[Data items]
-*-*-

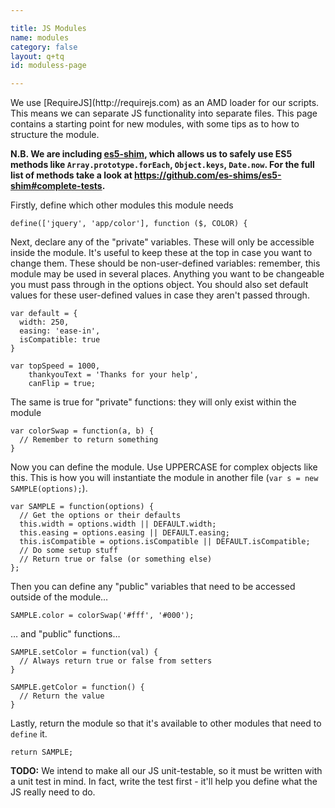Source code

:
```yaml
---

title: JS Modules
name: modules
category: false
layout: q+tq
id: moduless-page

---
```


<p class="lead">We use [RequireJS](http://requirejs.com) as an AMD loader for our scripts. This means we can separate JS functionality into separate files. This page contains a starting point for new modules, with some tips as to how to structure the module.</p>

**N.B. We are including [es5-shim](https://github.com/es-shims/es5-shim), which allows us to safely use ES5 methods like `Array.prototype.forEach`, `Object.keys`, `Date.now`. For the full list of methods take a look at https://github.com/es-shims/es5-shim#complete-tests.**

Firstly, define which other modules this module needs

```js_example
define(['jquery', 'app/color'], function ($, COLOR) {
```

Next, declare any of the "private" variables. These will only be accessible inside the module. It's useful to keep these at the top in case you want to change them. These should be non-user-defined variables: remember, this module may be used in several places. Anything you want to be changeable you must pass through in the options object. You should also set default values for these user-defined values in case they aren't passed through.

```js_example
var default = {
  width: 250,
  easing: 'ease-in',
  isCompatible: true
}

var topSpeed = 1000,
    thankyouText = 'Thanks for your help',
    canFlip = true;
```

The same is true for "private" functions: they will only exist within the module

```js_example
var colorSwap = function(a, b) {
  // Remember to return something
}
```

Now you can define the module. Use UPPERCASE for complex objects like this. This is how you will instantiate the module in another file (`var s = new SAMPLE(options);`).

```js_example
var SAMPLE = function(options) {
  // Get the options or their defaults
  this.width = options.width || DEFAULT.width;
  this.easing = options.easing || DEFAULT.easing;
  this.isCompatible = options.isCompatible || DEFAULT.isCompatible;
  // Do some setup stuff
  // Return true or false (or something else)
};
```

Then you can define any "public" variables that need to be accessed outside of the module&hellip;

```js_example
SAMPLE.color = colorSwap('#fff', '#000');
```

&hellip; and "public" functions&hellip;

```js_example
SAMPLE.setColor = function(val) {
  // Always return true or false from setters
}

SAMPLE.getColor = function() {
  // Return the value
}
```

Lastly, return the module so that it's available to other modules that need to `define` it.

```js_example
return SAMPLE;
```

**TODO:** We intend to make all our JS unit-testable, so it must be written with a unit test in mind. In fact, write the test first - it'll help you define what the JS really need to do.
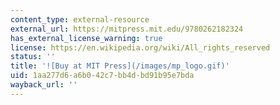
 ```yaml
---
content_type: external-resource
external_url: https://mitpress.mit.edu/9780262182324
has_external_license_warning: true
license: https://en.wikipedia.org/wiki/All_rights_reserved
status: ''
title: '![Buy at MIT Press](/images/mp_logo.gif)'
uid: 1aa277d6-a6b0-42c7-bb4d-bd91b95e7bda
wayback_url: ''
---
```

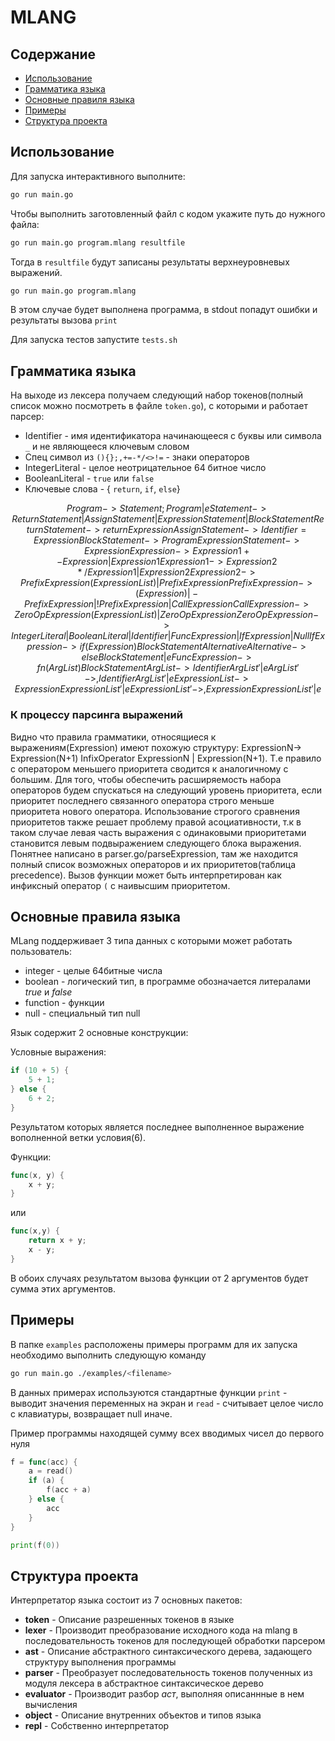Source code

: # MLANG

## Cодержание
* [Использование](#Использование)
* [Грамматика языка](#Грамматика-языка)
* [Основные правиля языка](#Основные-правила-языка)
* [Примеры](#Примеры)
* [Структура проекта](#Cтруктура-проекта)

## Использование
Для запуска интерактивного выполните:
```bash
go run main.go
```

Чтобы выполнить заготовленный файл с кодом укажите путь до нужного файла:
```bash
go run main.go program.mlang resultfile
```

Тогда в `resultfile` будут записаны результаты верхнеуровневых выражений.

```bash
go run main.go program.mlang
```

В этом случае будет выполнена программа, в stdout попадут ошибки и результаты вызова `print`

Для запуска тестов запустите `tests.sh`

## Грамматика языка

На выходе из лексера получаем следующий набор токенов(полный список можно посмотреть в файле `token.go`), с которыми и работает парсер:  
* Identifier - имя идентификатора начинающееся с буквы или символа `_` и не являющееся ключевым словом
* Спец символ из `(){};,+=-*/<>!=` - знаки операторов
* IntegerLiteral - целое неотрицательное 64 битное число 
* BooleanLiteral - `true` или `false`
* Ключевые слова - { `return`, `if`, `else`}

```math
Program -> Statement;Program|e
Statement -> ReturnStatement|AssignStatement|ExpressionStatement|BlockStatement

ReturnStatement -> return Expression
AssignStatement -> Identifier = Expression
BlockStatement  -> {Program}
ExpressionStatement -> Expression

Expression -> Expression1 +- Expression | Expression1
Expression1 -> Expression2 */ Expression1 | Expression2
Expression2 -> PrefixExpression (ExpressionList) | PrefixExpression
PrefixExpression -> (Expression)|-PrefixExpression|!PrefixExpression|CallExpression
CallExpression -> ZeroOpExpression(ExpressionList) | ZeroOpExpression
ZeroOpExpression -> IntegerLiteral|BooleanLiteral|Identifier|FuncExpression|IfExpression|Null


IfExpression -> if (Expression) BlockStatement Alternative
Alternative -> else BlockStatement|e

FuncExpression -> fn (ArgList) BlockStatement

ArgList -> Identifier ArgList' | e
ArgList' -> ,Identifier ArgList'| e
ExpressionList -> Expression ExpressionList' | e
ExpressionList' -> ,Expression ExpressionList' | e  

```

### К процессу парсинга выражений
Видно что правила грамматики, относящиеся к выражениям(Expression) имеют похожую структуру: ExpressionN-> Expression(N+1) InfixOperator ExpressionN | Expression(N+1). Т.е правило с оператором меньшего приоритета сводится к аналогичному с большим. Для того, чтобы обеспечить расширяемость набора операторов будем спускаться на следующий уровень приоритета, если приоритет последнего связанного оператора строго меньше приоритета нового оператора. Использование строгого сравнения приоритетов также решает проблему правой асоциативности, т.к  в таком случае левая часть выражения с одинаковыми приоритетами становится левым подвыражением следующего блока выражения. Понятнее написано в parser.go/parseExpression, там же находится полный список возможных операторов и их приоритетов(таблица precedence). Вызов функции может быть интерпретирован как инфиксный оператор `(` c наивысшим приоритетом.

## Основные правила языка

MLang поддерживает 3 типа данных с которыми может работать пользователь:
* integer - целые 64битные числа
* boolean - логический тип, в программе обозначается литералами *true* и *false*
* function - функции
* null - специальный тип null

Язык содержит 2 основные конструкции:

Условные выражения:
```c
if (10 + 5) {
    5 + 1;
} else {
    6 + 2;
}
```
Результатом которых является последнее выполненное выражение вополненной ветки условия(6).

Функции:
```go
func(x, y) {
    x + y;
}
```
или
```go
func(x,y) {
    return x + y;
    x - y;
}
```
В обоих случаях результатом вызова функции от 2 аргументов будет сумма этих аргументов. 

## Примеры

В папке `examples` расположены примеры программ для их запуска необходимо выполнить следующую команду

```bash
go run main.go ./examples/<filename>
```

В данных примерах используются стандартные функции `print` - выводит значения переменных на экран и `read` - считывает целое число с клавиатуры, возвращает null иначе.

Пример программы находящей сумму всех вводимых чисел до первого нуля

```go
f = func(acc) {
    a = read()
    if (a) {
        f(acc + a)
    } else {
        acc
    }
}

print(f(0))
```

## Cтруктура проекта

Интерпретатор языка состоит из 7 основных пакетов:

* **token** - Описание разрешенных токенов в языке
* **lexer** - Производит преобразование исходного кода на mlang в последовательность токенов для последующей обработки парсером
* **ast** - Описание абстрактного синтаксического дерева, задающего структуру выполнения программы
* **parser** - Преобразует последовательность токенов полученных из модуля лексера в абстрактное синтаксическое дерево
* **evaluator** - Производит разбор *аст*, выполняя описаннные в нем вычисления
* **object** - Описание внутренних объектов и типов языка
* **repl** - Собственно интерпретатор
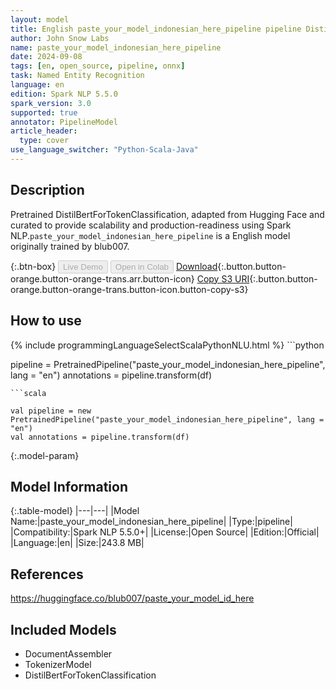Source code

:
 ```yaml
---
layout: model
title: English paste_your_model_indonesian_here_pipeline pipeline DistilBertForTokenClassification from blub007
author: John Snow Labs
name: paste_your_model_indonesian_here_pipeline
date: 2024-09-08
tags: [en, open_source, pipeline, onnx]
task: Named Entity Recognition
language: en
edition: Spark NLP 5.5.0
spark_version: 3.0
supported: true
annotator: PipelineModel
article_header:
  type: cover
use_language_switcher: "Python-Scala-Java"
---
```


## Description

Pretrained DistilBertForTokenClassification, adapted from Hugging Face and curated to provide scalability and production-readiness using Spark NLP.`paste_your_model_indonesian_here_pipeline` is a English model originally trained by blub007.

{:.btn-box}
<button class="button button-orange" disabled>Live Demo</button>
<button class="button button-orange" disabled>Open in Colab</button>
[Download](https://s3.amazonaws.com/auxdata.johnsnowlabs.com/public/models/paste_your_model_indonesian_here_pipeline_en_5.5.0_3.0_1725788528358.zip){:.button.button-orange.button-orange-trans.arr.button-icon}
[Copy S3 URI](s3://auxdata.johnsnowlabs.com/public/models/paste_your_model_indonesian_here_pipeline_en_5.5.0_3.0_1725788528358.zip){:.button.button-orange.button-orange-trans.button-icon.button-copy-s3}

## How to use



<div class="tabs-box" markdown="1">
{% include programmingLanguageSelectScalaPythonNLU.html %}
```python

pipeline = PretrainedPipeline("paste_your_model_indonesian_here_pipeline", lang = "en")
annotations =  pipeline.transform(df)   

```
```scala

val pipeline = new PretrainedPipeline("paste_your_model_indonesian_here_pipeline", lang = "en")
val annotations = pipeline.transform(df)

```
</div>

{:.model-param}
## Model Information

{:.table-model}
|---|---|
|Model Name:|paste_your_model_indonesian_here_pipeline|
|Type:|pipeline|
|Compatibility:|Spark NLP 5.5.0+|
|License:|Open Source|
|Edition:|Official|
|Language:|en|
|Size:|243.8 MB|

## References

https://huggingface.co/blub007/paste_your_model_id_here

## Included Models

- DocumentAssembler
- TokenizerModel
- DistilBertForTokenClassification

-*-*-

If a line in the records holds the string "SAMPLE", copy it.

Now you can define the module. Use UPPERCASE for complex objects like this. This is how you will instantiate the module in another file (`var s = new SAMPLE(options);`).
var SAMPLE = function(options) {
SAMPLE.color = colorSwap('#fff', '#000');
SAMPLE.setColor = function(val) {
SAMPLE.getColor = function() {
return SAMPLE;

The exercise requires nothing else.